Many students and their teachers take these flights to study the 60 archaeological sites on Papa Westray, making up the majority of passengers. Occasionally health professionals are needed to assist one of the island's 90 residents, and patients will also take the flight from Papa Westray to medical facilities when needed. The flight has also become popular among tourists.

As of 2024, the route sees an average of around 5000 passengers annually.

===Aircraft===
Since its launch in 1967, Loganair continues to operate this flight with one of its two Britten-Norman BN2B-26 Islander aircraft. The Islander is a high-wing, twin piston engine, propeller-driven aircraft. It is flown by a single pilot, and there is seating for eight passengers in the passenger cabin.

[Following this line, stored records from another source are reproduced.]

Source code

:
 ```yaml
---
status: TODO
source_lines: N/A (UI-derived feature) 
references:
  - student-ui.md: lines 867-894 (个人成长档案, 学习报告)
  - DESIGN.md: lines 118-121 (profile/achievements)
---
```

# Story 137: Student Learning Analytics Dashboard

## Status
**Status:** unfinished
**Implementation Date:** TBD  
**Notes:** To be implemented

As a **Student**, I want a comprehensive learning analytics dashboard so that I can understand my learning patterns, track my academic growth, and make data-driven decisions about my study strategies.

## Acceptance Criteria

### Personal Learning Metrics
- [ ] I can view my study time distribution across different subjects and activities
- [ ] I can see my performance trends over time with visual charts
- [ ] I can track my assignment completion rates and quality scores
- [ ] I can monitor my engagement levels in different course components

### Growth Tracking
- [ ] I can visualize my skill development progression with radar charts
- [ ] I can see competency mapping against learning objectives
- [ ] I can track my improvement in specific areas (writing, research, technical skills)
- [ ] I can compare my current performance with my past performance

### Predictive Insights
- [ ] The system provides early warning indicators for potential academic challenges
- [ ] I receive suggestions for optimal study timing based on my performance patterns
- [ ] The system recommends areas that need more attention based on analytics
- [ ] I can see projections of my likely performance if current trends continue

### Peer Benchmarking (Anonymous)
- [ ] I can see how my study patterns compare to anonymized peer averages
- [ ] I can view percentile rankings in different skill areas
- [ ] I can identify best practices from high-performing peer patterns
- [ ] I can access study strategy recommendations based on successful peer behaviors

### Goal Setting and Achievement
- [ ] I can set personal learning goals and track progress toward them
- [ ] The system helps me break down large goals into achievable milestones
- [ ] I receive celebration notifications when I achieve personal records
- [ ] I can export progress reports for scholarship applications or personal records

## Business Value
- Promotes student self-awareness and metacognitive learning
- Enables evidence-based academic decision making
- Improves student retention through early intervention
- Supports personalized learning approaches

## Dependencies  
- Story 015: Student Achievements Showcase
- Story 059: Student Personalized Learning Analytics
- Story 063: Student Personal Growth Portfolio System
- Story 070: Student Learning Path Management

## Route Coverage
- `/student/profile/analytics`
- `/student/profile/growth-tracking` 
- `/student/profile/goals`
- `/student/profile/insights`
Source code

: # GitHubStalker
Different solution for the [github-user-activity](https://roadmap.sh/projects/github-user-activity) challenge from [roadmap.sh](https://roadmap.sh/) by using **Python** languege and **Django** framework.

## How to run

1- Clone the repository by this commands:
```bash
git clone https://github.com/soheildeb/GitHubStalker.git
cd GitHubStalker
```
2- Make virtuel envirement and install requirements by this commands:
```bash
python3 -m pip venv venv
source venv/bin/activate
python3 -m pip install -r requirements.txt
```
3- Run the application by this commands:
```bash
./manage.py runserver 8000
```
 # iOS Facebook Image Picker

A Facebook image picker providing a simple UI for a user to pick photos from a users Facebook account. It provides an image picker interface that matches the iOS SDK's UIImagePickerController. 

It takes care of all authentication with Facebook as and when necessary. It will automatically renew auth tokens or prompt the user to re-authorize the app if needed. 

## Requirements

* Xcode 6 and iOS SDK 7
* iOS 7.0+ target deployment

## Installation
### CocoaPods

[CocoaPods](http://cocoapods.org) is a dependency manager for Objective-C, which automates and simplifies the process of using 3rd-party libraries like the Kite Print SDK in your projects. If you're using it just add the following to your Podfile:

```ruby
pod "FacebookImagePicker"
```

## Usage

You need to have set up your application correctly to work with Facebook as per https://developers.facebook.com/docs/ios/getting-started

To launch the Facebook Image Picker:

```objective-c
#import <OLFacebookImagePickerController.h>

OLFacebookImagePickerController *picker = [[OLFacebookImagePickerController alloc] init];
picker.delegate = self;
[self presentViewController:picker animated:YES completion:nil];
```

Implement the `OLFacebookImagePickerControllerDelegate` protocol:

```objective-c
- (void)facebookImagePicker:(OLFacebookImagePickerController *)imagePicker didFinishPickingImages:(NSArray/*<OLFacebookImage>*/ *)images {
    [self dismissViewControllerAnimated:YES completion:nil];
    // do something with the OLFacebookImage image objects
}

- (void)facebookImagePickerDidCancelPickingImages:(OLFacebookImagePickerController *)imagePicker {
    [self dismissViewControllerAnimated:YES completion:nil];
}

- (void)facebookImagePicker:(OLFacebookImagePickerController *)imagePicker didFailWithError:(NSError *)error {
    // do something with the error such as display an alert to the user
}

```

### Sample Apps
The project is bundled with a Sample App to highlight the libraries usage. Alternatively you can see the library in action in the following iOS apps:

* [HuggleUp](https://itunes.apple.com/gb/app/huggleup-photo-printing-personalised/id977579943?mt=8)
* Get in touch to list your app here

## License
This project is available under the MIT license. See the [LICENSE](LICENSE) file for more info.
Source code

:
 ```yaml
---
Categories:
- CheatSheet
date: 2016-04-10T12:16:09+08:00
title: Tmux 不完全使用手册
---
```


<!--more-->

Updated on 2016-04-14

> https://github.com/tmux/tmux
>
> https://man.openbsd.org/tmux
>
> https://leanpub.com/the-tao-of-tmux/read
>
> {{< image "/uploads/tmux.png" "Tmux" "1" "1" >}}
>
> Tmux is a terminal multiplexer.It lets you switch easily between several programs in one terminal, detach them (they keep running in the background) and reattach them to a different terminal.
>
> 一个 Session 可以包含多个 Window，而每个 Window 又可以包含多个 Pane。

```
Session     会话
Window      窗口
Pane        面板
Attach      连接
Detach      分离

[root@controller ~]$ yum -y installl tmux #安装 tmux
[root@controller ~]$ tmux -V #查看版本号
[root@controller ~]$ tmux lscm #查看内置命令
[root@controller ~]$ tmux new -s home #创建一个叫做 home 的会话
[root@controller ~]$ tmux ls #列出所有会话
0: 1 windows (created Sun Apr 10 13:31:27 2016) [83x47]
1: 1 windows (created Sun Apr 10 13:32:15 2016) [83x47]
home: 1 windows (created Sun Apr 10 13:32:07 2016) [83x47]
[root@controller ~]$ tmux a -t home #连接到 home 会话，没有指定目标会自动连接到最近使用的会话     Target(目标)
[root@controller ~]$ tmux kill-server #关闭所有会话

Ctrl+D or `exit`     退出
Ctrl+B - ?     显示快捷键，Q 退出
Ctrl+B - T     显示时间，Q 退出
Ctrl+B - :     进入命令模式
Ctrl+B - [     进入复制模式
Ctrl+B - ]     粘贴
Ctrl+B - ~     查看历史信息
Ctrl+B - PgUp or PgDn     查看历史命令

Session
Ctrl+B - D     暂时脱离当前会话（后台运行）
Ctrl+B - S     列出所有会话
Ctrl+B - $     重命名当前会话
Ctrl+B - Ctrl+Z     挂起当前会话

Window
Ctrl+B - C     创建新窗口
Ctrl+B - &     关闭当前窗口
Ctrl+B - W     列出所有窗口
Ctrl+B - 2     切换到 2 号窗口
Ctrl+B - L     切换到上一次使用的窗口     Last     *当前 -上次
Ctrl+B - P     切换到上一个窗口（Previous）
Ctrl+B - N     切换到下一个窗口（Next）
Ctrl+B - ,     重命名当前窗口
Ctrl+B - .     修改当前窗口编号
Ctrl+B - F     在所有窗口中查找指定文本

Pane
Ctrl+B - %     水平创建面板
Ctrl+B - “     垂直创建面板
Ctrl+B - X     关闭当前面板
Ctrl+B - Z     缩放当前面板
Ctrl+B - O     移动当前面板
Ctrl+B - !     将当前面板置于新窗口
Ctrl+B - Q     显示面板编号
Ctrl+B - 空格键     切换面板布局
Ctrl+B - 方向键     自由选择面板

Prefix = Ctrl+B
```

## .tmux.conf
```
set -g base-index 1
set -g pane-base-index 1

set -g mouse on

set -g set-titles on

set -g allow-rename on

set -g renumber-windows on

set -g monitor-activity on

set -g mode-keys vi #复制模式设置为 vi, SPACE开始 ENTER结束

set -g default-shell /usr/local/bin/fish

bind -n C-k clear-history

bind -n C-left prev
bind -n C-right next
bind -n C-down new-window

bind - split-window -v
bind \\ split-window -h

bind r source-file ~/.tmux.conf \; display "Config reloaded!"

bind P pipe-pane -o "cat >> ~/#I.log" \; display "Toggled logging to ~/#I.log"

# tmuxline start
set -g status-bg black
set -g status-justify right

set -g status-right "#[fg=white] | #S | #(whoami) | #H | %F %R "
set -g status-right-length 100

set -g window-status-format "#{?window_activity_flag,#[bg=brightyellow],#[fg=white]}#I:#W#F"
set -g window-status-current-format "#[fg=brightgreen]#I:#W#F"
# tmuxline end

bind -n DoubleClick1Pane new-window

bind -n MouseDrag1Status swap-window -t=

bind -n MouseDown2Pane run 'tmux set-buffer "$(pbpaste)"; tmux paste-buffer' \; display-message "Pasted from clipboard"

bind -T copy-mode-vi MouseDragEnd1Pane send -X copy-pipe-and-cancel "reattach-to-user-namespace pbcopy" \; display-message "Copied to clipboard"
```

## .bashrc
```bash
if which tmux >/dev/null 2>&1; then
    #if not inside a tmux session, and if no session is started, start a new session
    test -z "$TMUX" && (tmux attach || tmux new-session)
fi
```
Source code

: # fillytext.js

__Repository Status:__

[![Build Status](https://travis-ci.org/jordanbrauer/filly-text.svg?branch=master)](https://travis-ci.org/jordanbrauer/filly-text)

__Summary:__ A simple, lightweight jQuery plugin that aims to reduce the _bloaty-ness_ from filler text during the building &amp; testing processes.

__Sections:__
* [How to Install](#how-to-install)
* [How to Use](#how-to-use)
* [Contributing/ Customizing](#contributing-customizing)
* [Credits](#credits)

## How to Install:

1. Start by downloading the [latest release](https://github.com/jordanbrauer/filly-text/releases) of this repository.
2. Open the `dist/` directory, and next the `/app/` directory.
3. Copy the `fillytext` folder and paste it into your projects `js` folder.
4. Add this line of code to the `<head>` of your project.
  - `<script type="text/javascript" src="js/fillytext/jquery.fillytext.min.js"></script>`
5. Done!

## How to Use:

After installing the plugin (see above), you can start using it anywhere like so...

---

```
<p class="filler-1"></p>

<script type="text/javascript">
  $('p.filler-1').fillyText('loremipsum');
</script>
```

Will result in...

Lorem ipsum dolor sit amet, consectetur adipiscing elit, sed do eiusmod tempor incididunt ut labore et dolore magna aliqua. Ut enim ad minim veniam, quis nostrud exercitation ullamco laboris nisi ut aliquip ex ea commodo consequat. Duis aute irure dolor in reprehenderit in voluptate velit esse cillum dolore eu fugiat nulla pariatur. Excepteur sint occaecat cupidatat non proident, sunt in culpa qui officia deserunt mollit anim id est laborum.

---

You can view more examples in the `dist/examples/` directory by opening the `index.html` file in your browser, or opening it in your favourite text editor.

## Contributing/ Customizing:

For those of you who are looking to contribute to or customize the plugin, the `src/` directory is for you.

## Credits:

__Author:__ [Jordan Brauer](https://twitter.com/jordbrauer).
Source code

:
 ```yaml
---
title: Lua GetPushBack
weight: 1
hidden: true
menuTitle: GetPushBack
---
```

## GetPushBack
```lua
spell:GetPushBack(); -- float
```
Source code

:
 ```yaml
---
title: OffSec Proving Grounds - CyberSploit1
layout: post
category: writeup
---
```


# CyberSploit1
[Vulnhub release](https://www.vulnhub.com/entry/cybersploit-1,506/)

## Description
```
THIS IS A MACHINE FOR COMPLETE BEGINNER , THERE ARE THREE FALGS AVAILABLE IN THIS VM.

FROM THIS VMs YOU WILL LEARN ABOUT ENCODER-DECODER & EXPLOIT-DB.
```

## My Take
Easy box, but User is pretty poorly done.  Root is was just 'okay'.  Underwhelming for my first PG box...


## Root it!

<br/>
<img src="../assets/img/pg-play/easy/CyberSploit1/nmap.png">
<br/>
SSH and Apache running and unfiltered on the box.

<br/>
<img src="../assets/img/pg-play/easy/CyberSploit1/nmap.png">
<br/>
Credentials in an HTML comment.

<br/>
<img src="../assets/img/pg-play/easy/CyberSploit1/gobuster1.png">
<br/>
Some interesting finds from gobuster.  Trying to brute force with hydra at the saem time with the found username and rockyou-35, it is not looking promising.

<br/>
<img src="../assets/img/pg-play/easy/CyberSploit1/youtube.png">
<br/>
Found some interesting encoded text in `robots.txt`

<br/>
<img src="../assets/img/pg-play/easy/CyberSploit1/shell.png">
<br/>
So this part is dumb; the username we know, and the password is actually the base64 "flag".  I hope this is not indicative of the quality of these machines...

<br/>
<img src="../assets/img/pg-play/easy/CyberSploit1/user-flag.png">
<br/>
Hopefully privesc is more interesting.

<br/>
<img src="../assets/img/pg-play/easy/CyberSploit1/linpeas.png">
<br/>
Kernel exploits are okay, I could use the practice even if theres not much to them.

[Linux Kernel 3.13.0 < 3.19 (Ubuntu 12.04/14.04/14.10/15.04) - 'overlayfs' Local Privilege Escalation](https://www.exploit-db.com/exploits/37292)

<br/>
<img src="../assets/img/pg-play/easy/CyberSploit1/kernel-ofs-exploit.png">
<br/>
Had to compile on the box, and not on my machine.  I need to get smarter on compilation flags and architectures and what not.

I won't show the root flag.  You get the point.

One additional seat usually remains empty next to the pilot.

Loganair's chief executive, Jim Cameron, described the Islander as "robust" and "well suited to the vagaries of Scottish weather". Summarizing expert opinion of the Islander, Alastair Dalton of The Scotsman said the aircraft "had a good safety record and had proved versatile in operating from the shortest and roughest Highland runways".

In 2018, Loganair was planning to introduce electric aircraft to the Orkney Islands by 2021 due to the short distance between the islands that would make such flights possible. However, as of 2024, the BN-2 Islander is still operating the routes.

===Flight numbers===
The flight times and numbers change daily and repeat with a weekly cycle. Loganair Flight 702 departs from Westray Airport to Papa Westray Airport on Monday morning, and Flight 705 returns to Westray that afternoon. On Tuesdays, Thursdays, and Fridays, the flight number to Papa Westray is 709. The return flight number is 711. On Wednesday, Flight 714 goes to Papa Westray and the Flight 711 comes back to Westray. Flight 720 is the Saturday flight from Westray to Papa Westray, and on Sundays, Flight 726 is the return flight to Westray.

===The future of the route===
In 2014, Orkney Islands Council (OIC) held consultations regarding building a number of fixed links between seven of the Orkney Islands. This would include a bridge between Westray and Papa Westray. No such resulting actions were taken and in 2025 the OIC has said that these consultations were "exploratory in nature".

In 2025, the Scottish Government National Islands Plan was formally drafted and presented to parliament which includes the proposals to increase the number of ferries and aircraft dedicated to increasing Inter Islands service capacity. A third Britten-Norman Islander is now expected to brought into service (with updated timetables and potential increase to the Westray - Papa Westray flights) "by summer 2026".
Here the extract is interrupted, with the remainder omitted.